Action item
The answer must be an exact transcription of the lines below from the first through the one containing "Throw kalhua, vodka", with the pictures left out; please add nothing else.

━━━━━━━━

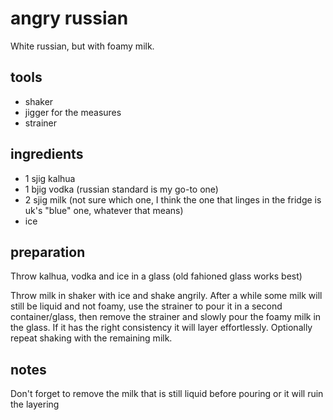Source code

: # angry russian

White russian, but with foamy milk.

## tools

- shaker
- jigger for the measures
- strainer

## ingredients

- 1 sjig kalhua
- 1 bjig vodka (russian standard is my go-to one)
- 2 sjig milk (not sure which one, I think the one that linges in the fridge is uk's "blue" one, whatever that means)
- ice

## preparation

Throw kalhua, vodka and ice in a glass (old fahioned glass works best)

Throw milk in shaker with ice and shake angrily. After a while some milk will still be liquid and not foamy, use the strainer to pour it in a second container/glass, then remove the strainer and slowly pour the foamy milk in the glass. If it has the right consistency it will layer effortlessly. Optionally repeat shaking with the remaining milk.

## notes

Don't forget to remove the milk that is still liquid before pouring or it will ruin the layering
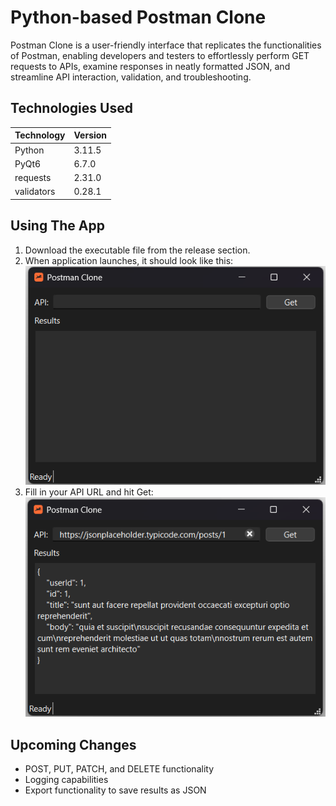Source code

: # Python-based Postman Clone
Postman Clone is a user-friendly interface that replicates the functionalities of Postman, enabling developers and testers to effortlessly perform GET requests to APIs, examine responses in neatly formatted JSON, and streamline API interaction, validation, and troubleshooting.

## Technologies Used
| Technology | Version |
|------------|---------|
| Python     | 3.11.5  |
| PyQt6      | 6.7.0   |
| requests   | 2.31.0  |
| validators | 0.28.1  |

## Using The App
1. Download the executable file from the release section.
2. When application launches, it should look like this:
![Postman Clone App ready to run](images/Screenshot-1.png)
3. Fill in your API URL and hit Get:
![Postman Clone App results](images/Screenshot-2.png)

## Upcoming Changes
* POST, PUT, PATCH, and DELETE functionality
* Logging capabilities
* Export functionality to save results as JSON
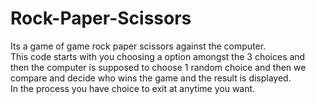 # Rock-Paper-Scissors
Its a game of game rock paper scissors against the computer.<br>
This code starts with you choosing a option amongst the 3 choices and then the computer is supposed to choose 1 random choice and then we compare and decide who wins the game and the result is displayed.<br>
In the process you have choice to exit at anytime you want.
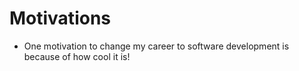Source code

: # Motivations

- One motivation to change my career to software development is because of how cool it is!
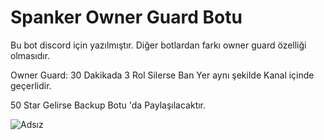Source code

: # Spanker Owner Guard Botu
Bu bot discord için yazılmıştır. Diğer botlardan farkı owner guard özelliği olmasıdır.

Owner Guard: 30 Dakikada 3 Rol Silerse Ban Yer aynı şekilde Kanal içinde geçerlidir.

50 Star Gelirse Backup Botu 'da Paylaşılacaktır.

![Adsız](https://spanker.is-a.fail/53223vUQm)
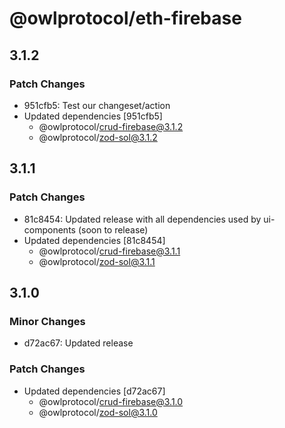 # @owlprotocol/eth-firebase

## 3.1.2

### Patch Changes

-   951cfb5: Test our changeset/action
-   Updated dependencies [951cfb5]
    -   @owlprotocol/crud-firebase@3.1.2
    -   @owlprotocol/zod-sol@3.1.2

## 3.1.1

### Patch Changes

-   81c8454: Updated release with all dependencies used by ui-components (soon to release)
-   Updated dependencies [81c8454]
    -   @owlprotocol/crud-firebase@3.1.1
    -   @owlprotocol/zod-sol@3.1.1

## 3.1.0

### Minor Changes

-   d72ac67: Updated release

### Patch Changes

-   Updated dependencies [d72ac67]
    -   @owlprotocol/crud-firebase@3.1.0
    -   @owlprotocol/zod-sol@3.1.0
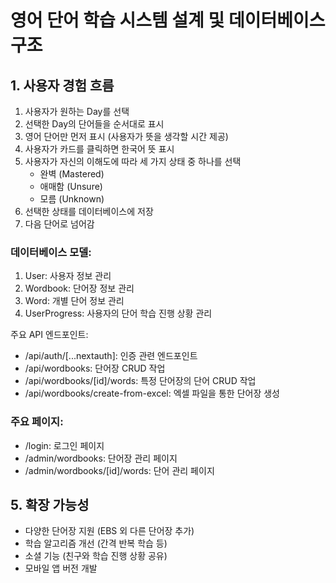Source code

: # 영어 단어 학습 시스템 설계 및 데이터베이스 구조

## 1. 사용자 경험 흐름
1. 사용자가 원하는 Day를 선택
2. 선택한 Day의 단어들을 순서대로 표시
3. 영어 단어만 먼저 표시 (사용자가 뜻을 생각할 시간 제공)
4. 사용자가 카드를 클릭하면 한국어 뜻 표시
5. 사용자가 자신의 이해도에 따라 세 가지 상태 중 하나를 선택
   - 완벽 (Mastered)
   - 애매함 (Unsure)
   - 모름 (Unknown)
6. 선택한 상태를 데이터베이스에 저장
7. 다음 단어로 넘어감

### 데이터베이스 모델:
1. User: 사용자 정보 관리
2. Wordbook: 단어장 정보 관리
3. Word: 개별 단어 정보 관리
4. UserProgress: 사용자의 단어 학습 진행 상황 관리

주요 API 엔드포인트:
- /api/auth/[...nextauth]: 인증 관련 엔드포인트
- /api/wordbooks: 단어장 CRUD 작업
- /api/wordbooks/[id]/words: 특정 단어장의 단어 CRUD 작업
- /api/wordbooks/create-from-excel: 엑셀 파일을 통한 단어장 생성

### 주요 페이지:
- /login: 로그인 페이지
- /admin/wordbooks: 단어장 관리 페이지
- /admin/wordbooks/[id]/words: 단어 관리 페이지

## 5. 확장 가능성
- 다양한 단어장 지원 (EBS 외 다른 단어장 추가)
- 학습 알고리즘 개선 (간격 반복 학습 등)
- 소셜 기능 (친구와 학습 진행 상황 공유)
- 모바일 앱 버전 개발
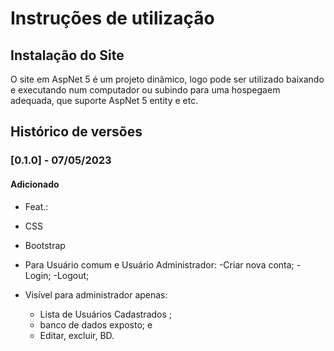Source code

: # Instruções de utilização

## Instalação do Site

O site em AspNet 5 é um projeto dinâmico, logo pode ser utilizado baixando e executando num computador ou subindo para uma hospegaem adequada, que suporte AspNet 5 entity e etc.

## Histórico de versões

### [0.1.0] - 07/05/2023
#### Adicionado
- Feat.:

- CSS
- Bootstrap

- Para Usuário comum e Usuário Administrador:
  -Criar nova conta;
  -Login;
  -Logout;

- Visível para administrador apenas:
  - Lista de Usuários Cadastrados ;
  - banco de dados exposto; e
  - Editar, excluir, BD.
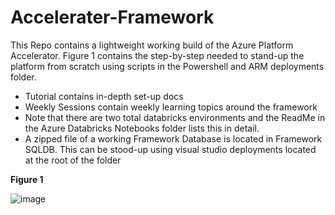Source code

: # Accelerater-Framework

This Repo contains a lightweight working build of the Azure Platform Accelerator. Figure 1 contains the step-by-step needed to stand-up the platform from scratch using scripts in the Powershell and ARM deployments folder. 

* Tutorial contains in-depth set-up docs
* Weekly Sessions contain weekly learning topics around the framework
* Note that there are two total databricks environments and the ReadMe in the Azure Databricks Notebooks folder lists this in detail.
* A zipped file of a working Framework Database is located in Framework SQLDB. This can be stood-up using visual studio deployments located at the root of the folder


**Figure 1**

![image](https://user-images.githubusercontent.com/84352976/138962752-96518df5-a180-4813-98cf-743a0ccda1d2.png)


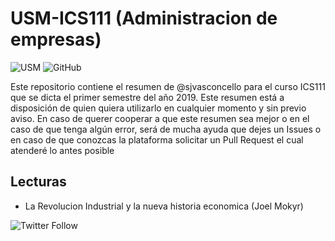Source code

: # USM-ICS111 (Administracion de empresas)  
![USM](https://img.shields.io/badge/USM-ICS111-blue.svg?style=for-the-badge) ![GitHub](https://img.shields.io/github/license/sjvasconcello/USM-ICS111.svg?style=for-the-badge)

Este repositorio contiene el resumen de @sjvasconcello para el curso ICS111 que se dicta el primer semestre del año 2019. Este resumen está a disposición de quien quiera utilizarlo en cualquier momento y sin previo aviso. En caso de querer cooperar a que este resumen sea mejor o en el caso de que tenga algún error, será de mucha ayuda que dejes un Issues o en caso de que conozcas la plataforma solicitar un Pull Request el cual atenderé lo antes posible 

## Lecturas 
- La Revolucion Industrial y la nueva historia economica (Joel Mokyr)

![Twitter Follow](https://img.shields.io/twitter/follow/sjvasconcello.svg?style=flat-square)
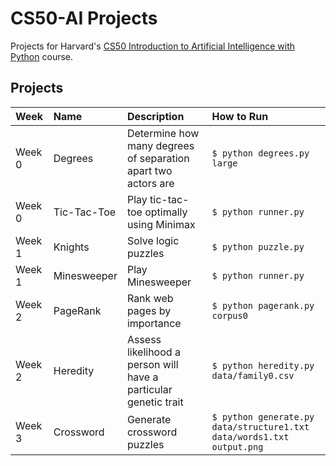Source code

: # CS50-AI Projects
Projects for Harvard's [CS50 Introduction to Artificial Intelligence with Python](https://cs50.harvard.edu/ai/2020/) course.

## Projects

| Week | Name | Description | How to Run |
| :--- | :--- | :---------- | :--------- |
| Week 0 | Degrees | Determine how many degrees of separation apart two actors are | `$ python degrees.py large` |
| Week 0 | Tic-Tac-Toe | Play tic-tac-toe optimally using Minimax | `$ python runner.py` |
| Week 1 | Knights | Solve logic puzzles | `$ python puzzle.py` |
| Week 1 | Minesweeper | Play Minesweeper | `$ python runner.py` |
| Week 2 | PageRank | Rank web pages by importance | `$ python pagerank.py corpus0` |
| Week 2 | Heredity | Assess likelihood a person will have a particular genetic trait | `$ python heredity.py data/family0.csv` |
| Week 3 | Crossword | Generate crossword puzzles | `$ python generate.py data/structure1.txt data/words1.txt output.png` |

━━━━━━━━

Task response
Source code

: # angry russian

White russian, but with foamy milk.

## tools

- shaker
- jigger for the measures
- strainer

## ingredients

- 1 sjig kalhua
- 1 bjig vodka (russian standard is my go-to one)
- 2 sjig milk (not sure which one, I think the one that linges in the fridge is uk's "blue" one, whatever that means)
- ice

## preparation

Throw kalhua, vodka and ice in a glass (old fahioned glass works best)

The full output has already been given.